**DATA**

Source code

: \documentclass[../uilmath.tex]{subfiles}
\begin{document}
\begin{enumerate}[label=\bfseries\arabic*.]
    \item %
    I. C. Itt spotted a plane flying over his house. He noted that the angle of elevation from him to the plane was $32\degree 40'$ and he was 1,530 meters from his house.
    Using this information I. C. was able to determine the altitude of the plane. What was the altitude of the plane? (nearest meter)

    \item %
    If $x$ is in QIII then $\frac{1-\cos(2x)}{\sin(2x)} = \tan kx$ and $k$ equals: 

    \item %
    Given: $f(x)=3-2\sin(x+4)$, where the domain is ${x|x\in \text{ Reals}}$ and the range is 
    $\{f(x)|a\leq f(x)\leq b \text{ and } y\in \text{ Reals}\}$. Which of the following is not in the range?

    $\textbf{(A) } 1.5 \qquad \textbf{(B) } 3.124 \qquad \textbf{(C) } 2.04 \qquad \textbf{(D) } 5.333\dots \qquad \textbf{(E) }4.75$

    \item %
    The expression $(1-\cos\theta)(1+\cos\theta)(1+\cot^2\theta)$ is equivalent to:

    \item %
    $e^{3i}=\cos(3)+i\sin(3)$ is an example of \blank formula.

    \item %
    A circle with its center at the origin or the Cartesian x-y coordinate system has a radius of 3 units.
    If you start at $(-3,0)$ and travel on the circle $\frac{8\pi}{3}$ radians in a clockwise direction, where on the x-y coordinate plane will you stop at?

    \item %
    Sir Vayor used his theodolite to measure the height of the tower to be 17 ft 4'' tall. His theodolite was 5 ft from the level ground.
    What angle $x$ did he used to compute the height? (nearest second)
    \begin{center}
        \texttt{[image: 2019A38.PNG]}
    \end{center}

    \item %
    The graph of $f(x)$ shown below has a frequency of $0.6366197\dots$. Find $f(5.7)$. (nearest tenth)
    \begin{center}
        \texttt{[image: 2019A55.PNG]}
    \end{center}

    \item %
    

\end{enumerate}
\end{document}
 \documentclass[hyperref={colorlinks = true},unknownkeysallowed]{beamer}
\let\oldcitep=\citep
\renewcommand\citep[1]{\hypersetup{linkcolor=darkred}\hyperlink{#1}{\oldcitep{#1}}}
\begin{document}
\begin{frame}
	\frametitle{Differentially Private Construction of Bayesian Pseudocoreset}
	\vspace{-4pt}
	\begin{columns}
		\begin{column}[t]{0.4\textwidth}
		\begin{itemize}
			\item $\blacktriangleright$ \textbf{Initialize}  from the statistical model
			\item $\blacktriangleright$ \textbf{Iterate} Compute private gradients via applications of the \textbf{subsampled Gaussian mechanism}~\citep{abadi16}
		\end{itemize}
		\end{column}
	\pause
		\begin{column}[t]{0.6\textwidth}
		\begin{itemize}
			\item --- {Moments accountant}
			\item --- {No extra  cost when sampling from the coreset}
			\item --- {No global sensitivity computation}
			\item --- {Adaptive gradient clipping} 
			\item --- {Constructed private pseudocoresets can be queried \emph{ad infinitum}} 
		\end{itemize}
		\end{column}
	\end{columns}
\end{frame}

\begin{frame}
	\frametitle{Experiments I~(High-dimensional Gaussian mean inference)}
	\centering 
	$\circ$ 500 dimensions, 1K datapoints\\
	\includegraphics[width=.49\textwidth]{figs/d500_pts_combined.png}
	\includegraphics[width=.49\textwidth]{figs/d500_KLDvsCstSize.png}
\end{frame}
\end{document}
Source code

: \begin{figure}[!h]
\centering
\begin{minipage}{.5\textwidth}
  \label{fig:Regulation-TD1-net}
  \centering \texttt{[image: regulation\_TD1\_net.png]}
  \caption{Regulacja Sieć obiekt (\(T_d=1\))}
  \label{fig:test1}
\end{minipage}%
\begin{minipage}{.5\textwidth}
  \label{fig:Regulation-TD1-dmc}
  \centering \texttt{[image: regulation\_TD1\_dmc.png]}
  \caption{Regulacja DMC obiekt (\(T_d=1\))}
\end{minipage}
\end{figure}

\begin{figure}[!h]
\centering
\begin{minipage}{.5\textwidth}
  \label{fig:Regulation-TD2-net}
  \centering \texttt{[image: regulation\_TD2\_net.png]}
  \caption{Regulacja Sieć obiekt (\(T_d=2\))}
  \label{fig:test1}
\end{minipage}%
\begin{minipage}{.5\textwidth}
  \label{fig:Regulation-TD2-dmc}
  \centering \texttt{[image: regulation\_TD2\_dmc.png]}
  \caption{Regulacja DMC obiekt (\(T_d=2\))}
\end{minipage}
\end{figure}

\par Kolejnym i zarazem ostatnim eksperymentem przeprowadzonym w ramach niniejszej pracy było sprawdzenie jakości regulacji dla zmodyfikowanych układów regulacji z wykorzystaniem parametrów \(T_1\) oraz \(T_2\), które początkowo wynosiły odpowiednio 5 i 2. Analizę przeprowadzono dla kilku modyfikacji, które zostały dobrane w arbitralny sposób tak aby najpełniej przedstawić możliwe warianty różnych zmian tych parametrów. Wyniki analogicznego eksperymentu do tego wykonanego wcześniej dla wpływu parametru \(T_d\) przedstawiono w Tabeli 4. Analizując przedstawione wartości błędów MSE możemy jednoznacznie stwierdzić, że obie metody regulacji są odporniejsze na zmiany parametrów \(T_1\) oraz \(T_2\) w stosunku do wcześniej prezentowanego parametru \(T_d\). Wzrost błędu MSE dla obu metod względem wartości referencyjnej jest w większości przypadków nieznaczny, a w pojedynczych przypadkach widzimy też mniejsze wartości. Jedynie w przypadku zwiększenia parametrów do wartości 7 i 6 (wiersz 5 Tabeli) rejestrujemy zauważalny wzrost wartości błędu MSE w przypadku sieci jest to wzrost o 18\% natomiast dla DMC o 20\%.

**EXERCISE AIM**
Please repeat the listing exactly, with nothing left out.

**RESPONSE AREA**
Source code

: \documentclass[../uilmath.tex]{subfiles}
\begin{document}
\begin{enumerate}[label=\bfseries\arabic*.]
    \item %
    I. C. Itt spotted a plane flying over his house. He noted that the angle of elevation from him to the plane was $32\degree 40'$ and he was 1,530 meters from his house.
    Using this information I. C. was able to determine the altitude of the plane. What was the altitude of the plane? (nearest meter)

    \item %
    If $x$ is in QIII then $\frac{1-\cos(2x)}{\sin(2x)} = \tan kx$ and $k$ equals: 

    \item %
    Given: $f(x)=3-2\sin(x+4)$, where the domain is ${x|x\in \text{ Reals}}$ and the range is 
    $\{f(x)|a\leq f(x)\leq b \text{ and } y\in \text{ Reals}\}$. Which of the following is not in the range?

    $\textbf{(A) } 1.5 \qquad \textbf{(B) } 3.124 \qquad \textbf{(C) } 2.04 \qquad \textbf{(D) } 5.333\dots \qquad \textbf{(E) }4.75$

    \item %
    The expression $(1-\cos\theta)(1+\cos\theta)(1+\cot^2\theta)$ is equivalent to:

    \item %
    $e^{3i}=\cos(3)+i\sin(3)$ is an example of \blank formula.

    \item %
    A circle with its center at the origin or the Cartesian x-y coordinate system has a radius of 3 units.
    If you start at $(-3,0)$ and travel on the circle $\frac{8\pi}{3}$ radians in a clockwise direction, where on the x-y coordinate plane will you stop at?

    \item %
    Sir Vayor used his theodolite to measure the height of the tower to be 17 ft 4'' tall. His theodolite was 5 ft from the level ground.
    What angle $x$ did he used to compute the height? (nearest second)
    \begin{center}
        \texttt{[image: 2019A38.PNG]}
    \end{center}

    \item %
    The graph of $f(x)$ shown below has a frequency of $0.6366197\dots$. Find $f(5.7)$. (nearest tenth)
    \begin{center}
        \texttt{[image: 2019A55.PNG]}
    \end{center}

    \item %
    

\end{enumerate}
\end{document}
 \documentclass[hyperref={colorlinks = true},unknownkeysallowed]{beamer}
\let\oldcitep=\citep
\renewcommand\citep[1]{\hypersetup{linkcolor=darkred}\hyperlink{#1}{\oldcitep{#1}}}
\begin{document}
\begin{frame}
	\frametitle{Differentially Private Construction of Bayesian Pseudocoreset}
	\vspace{-4pt}
	\begin{columns}
		\begin{column}[t]{0.4\textwidth}
		\begin{itemize}
			\item $\blacktriangleright$ \textbf{Initialize}  from the statistical model
			\item $\blacktriangleright$ \textbf{Iterate} Compute private gradients via applications of the \textbf{subsampled Gaussian mechanism}~\citep{abadi16}
		\end{itemize}
		\end{column}
	\pause
		\begin{column}[t]{0.6\textwidth}
		\begin{itemize}
			\item --- {Moments accountant}
			\item --- {No extra  cost when sampling from the coreset}
			\item --- {No global sensitivity computation}
			\item --- {Adaptive gradient clipping} 
			\item --- {Constructed private pseudocoresets can be queried \emph{ad infinitum}} 
		\end{itemize}
		\end{column}
	\end{columns}
\end{frame}

\begin{frame}
	\frametitle{Experiments I~(High-dimensional Gaussian mean inference)}
	\centering 
	$\circ$ 500 dimensions, 1K datapoints\\
	\includegraphics[width=.49\textwidth]{figs/d500_pts_combined.png}
	\includegraphics[width=.49\textwidth]{figs/d500_KLDvsCstSize.png}
\end{frame}
\end{document}
Source code

: \begin{figure}[!h]
\centering
\begin{minipage}{.5\textwidth}
  \label{fig:Regulation-TD1-net}
  \centering \texttt{[image: regulation\_TD1\_net.png]}
  \caption{Regulacja Sieć obiekt (\(T_d=1\))}
  \label{fig:test1}
\end{minipage}%
\begin{minipage}{.5\textwidth}
  \label{fig:Regulation-TD1-dmc}
  \centering \texttt{[image: regulation\_TD1\_dmc.png]}
  \caption{Regulacja DMC obiekt (\(T_d=1\))}
\end{minipage}
\end{figure}

\begin{figure}[!h]
\centering
\begin{minipage}{.5\textwidth}
  \label{fig:Regulation-TD2-net}
  \centering \texttt{[image: regulation\_TD2\_net.png]}
  \caption{Regulacja Sieć obiekt (\(T_d=2\))}
  \label{fig:test1}
\end{minipage}%
\begin{minipage}{.5\textwidth}
  \label{fig:Regulation-TD2-dmc}
  \centering \texttt{[image: regulation\_TD2\_dmc.png]}
  \caption{Regulacja DMC obiekt (\(T_d=2\))}
\end{minipage}
\end{figure}

\par Kolejnym i zarazem ostatnim eksperymentem przeprowadzonym w ramach niniejszej pracy było sprawdzenie jakości regulacji dla zmodyfikowanych układów regulacji z wykorzystaniem parametrów \(T_1\) oraz \(T_2\), które początkowo wynosiły odpowiednio 5 i 2. Analizę przeprowadzono dla kilku modyfikacji, które zostały dobrane w arbitralny sposób tak aby najpełniej przedstawić możliwe warianty różnych zmian tych parametrów. Wyniki analogicznego eksperymentu do tego wykonanego wcześniej dla wpływu parametru \(T_d\) przedstawiono w Tabeli 4. Analizując przedstawione wartości błędów MSE możemy jednoznacznie stwierdzić, że obie metody regulacji są odporniejsze na zmiany parametrów \(T_1\) oraz \(T_2\) w stosunku do wcześniej prezentowanego parametru \(T_d\). Wzrost błędu MSE dla obu metod względem wartości referencyjnej jest w większości przypadków nieznaczny, a w pojedynczych przypadkach widzimy też mniejsze wartości. Jedynie w przypadku zwiększenia parametrów do wartości 7 i 6 (wiersz 5 Tabeli) rejestrujemy zauważalny wzrost wartości błędu MSE w przypadku sieci jest to wzrost o 18\% natomiast dla DMC o 20\%.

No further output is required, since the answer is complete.